In the dark, he can see her phone screen when she pulls it out and unlocks it. She stops, looking around until her eyes land on Grantaire and Enjolras on the bench. Grantaire’s pretty sure she flips him off, but it’s really too dark to tell. 

Enjolras notices the time on Grantaire’s phone. “It’s getting late,” he says. “Thanks for the tacos.”

Grantaire picks up their empty plates. “You’re welcome. We should head back, I guess.” He stands and goes to throw their plates in a nearby trash can.

When he turns back around, Enjolras is looking at him. “Courfeyrac will be out for hours still,” he says. “And if Combeferre is here…”

Grantaire is glad he’s not still eating, because he definitely would’ve choked on his food. “Are you asking me back to your bus?”

Enjolras steps close to him. “I thought a change of scenery might be nice.”

Grantaire breathes very slowly. “Yeah,” he agrees. “Okay.”

 

—

 

The built-in couch in the back lounge of the Friends! bus has been folded out into a bed, which Grantaire didn’t even know was possible. He’s not complaining, though, especially not when Enjolras pushes him down onto it.
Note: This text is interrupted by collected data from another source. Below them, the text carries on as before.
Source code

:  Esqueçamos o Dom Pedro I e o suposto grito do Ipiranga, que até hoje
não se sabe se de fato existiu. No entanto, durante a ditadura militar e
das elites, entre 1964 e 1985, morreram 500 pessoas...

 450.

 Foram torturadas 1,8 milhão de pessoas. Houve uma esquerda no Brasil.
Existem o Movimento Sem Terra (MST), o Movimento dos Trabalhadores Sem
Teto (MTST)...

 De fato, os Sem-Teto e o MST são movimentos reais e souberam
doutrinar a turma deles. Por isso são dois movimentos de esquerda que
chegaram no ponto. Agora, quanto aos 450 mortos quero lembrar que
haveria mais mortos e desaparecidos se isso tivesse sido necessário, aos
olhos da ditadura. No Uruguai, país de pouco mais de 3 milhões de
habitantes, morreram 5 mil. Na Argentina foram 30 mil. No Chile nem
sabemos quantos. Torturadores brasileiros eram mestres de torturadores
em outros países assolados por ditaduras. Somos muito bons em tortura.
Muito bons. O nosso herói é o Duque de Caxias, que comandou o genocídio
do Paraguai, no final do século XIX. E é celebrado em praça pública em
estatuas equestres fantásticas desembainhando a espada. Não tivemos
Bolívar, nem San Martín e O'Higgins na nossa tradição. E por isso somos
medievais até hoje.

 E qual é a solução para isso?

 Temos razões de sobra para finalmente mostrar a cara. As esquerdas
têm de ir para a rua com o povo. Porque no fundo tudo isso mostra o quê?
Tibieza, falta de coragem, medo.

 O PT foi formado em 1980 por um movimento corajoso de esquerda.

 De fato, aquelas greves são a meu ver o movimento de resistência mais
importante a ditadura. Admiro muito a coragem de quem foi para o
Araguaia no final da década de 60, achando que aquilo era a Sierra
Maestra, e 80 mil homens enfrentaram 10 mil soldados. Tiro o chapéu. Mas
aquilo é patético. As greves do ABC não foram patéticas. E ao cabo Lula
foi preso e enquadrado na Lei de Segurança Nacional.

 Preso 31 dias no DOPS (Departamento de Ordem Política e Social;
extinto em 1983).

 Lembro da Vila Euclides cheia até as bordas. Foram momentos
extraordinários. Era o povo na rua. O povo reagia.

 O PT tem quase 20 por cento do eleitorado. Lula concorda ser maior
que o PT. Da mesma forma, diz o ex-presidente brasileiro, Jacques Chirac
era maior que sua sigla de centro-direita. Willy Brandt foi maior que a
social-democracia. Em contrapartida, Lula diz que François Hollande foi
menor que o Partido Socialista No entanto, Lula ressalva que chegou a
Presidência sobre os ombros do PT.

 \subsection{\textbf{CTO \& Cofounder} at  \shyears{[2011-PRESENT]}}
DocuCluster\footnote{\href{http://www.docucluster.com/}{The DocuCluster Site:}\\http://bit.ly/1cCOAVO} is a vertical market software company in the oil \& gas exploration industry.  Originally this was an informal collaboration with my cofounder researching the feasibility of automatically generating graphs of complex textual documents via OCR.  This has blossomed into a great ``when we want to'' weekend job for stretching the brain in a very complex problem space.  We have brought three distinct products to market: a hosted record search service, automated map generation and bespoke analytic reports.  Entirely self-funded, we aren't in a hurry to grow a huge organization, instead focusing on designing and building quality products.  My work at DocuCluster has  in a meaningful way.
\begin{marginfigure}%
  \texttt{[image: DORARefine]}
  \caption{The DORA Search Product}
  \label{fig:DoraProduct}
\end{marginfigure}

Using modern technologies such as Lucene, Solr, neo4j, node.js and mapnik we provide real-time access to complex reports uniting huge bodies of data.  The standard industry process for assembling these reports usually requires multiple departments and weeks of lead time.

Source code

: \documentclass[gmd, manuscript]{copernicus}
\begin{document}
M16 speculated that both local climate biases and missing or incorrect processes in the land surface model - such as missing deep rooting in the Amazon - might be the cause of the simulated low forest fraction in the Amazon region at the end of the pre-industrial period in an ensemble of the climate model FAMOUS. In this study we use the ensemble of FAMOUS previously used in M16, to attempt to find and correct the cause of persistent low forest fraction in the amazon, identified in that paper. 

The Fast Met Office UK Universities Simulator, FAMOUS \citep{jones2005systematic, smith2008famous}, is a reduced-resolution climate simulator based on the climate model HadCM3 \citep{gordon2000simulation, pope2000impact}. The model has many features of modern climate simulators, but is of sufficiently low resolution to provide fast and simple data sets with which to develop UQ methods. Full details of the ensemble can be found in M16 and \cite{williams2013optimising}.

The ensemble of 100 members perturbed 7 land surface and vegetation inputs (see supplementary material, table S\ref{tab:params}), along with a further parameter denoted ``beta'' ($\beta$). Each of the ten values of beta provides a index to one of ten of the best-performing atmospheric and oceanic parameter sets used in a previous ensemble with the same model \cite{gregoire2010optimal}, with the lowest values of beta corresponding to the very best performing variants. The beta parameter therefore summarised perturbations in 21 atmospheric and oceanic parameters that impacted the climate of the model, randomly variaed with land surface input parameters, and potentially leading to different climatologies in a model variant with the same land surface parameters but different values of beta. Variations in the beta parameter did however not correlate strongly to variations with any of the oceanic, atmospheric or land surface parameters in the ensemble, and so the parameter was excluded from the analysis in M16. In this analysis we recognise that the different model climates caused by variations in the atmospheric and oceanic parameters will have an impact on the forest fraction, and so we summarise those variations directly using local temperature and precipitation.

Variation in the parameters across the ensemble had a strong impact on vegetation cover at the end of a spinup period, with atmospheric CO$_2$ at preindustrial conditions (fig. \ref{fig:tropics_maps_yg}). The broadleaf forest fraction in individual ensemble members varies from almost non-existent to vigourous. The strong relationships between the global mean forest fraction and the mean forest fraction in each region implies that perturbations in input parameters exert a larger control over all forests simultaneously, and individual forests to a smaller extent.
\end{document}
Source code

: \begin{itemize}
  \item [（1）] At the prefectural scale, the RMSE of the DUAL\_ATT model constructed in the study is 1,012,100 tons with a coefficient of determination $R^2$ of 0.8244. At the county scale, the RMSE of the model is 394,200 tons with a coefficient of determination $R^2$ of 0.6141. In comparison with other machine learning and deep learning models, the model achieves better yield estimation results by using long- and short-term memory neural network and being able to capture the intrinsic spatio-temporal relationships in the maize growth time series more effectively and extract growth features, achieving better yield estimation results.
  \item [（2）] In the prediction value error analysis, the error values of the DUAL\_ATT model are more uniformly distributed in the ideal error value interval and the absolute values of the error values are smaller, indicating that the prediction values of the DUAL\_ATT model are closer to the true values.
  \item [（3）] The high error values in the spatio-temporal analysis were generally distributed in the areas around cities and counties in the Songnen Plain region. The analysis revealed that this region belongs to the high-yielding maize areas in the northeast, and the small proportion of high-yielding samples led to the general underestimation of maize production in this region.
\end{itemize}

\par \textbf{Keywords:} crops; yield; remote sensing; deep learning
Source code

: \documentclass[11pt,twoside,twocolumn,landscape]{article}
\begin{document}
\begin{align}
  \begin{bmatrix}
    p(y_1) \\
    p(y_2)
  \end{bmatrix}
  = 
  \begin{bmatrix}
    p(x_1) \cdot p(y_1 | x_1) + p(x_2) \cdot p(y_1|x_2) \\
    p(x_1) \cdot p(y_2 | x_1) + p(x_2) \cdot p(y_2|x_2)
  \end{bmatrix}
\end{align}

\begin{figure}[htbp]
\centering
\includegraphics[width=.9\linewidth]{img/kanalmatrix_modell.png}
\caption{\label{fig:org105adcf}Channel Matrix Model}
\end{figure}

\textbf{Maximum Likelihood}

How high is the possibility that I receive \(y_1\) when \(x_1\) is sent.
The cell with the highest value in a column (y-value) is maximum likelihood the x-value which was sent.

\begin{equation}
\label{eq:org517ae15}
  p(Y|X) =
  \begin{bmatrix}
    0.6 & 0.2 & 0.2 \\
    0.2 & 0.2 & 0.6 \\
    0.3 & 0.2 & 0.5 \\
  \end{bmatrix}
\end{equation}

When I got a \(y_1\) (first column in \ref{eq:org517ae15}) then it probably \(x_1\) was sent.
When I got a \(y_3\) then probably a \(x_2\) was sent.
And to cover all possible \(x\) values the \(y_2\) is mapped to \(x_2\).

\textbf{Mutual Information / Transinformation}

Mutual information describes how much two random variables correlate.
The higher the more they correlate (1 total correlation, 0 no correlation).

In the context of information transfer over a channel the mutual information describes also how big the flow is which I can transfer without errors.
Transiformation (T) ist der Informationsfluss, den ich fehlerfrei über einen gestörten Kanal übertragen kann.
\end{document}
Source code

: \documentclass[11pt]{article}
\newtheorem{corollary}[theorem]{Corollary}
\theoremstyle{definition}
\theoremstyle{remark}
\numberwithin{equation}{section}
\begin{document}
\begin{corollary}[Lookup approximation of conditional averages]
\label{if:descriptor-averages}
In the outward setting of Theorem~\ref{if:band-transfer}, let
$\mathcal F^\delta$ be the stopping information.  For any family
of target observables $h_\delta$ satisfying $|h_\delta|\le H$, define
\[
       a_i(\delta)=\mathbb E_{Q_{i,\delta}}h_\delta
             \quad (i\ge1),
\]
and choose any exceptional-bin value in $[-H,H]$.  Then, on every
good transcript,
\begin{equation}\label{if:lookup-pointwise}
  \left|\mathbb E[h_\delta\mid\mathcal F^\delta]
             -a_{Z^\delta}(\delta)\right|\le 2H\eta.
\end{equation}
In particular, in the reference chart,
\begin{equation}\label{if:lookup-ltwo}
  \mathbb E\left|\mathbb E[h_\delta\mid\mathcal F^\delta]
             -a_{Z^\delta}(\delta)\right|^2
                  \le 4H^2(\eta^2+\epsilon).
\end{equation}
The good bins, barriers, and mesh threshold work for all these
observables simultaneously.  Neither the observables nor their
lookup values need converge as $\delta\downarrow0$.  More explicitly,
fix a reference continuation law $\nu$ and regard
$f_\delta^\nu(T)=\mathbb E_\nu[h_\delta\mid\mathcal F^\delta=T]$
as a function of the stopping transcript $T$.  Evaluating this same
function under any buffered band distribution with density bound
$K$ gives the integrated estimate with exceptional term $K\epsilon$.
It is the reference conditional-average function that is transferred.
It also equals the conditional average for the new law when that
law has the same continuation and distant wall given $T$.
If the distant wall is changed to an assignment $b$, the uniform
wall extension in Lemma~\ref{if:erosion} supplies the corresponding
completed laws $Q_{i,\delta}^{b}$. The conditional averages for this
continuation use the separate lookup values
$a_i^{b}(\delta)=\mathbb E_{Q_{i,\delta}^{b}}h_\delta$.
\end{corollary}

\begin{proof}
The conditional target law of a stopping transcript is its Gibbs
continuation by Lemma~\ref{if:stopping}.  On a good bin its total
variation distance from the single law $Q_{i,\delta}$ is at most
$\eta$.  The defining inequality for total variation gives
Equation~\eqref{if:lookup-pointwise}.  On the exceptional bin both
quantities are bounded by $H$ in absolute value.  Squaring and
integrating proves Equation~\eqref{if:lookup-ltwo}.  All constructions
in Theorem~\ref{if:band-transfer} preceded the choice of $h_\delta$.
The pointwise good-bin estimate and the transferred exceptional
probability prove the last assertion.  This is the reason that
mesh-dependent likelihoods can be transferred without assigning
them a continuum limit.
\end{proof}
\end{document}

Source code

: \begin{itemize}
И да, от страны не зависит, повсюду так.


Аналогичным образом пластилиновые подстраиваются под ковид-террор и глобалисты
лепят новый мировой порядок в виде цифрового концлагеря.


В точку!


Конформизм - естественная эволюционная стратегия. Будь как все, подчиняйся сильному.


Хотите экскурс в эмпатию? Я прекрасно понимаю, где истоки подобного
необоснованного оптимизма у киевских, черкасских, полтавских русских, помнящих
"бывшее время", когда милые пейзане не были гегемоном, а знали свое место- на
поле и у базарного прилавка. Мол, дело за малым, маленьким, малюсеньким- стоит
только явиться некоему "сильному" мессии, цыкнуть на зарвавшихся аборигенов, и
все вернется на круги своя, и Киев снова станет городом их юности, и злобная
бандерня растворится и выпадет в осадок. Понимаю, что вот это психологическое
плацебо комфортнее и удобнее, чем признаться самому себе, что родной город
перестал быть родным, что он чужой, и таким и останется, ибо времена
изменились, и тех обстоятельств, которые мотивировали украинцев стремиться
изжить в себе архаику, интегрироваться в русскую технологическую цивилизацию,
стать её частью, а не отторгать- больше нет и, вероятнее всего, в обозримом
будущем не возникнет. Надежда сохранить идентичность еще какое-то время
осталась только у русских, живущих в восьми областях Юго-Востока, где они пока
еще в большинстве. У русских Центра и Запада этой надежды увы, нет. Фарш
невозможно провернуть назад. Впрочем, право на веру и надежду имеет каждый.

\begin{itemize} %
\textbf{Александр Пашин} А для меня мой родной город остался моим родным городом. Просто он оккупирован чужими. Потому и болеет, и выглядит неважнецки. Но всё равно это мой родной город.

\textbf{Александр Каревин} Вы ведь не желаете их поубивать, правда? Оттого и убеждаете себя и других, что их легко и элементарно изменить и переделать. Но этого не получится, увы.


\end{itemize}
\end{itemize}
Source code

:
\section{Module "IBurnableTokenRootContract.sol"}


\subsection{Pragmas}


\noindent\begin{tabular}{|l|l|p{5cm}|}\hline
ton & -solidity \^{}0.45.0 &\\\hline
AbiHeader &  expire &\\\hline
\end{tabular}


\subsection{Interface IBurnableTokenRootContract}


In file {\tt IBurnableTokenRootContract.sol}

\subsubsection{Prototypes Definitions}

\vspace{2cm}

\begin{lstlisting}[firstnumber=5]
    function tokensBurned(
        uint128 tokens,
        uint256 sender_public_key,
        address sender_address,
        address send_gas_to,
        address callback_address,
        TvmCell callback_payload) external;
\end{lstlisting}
He nudges Grantaire’s arms up over his head, then slides off his shirt and leaves it tangled around his wrists. Enjolras holds both wrists in one hand, letting the shirt help him like a restraint, while Grantaire bucks under him. 

Enjolras kisses him dirtily, teeth scraping his bottom lip, and keeps kissing until Grantaire stops squirming. He feels himself cede control. He knows Enjolras feels it too. When Enjolras releases his hands, Grantaire leaves them where they are. He scrapes his stubble down along Grantaire’s chest, kissing and letting his cheek and chin scratch. Grantaire watches the skin turn blotchy red. Watches Enjolras pull off his jeans and boxers, and then come back to kiss roughly at Grantaire’s hips and thighs. 

He can imagine what his face must look like, eyes heavy-lidded, mouth slack, giving away everything, giving away enough that it makes Enjolras stop when he looks up and sees it. He pulls away, and Grantaire wants to protest, but then Enjolras is kissing him, gently. “Are you okay?” he asks.

Grantaire nods slowly.

“Shit,” Enjolras says. “I feel like we should’ve negotiated this. You’re really okay?” He reaches up to disentangle the shirt from Grantaire’s wrists. 

Grantaire’s hands tingle a little as he brings his arms down, wrapping one around Enjolras’s back because there’s nowhere else he can put it. “I’m fine, I swear. Please don’t stop.” 

Enjolras’s eyes search his face. Grantaire doesn’t know what they find, but eventually he says, “You have to tell me if I push too hard. Or do something you don’t like. Or anything. You can red light anytime you need to.”

“I will,” Grantaire says, even though he knows he probably won’t. 

Enjolras draws it out after that, his will to control not so much replaced by but giving way to torturous slowness. He kisses back down Grantaire’s chest, softer this time. He hesitates a moment but seems comforted when Grantaire brushes fingers through his soft hair. Grantaire moans as Enjolras lowers his mouth onto his cock. He uses his hand too, enveloping Grantaire, steady sensations building until Grantaire is panting raggedly. 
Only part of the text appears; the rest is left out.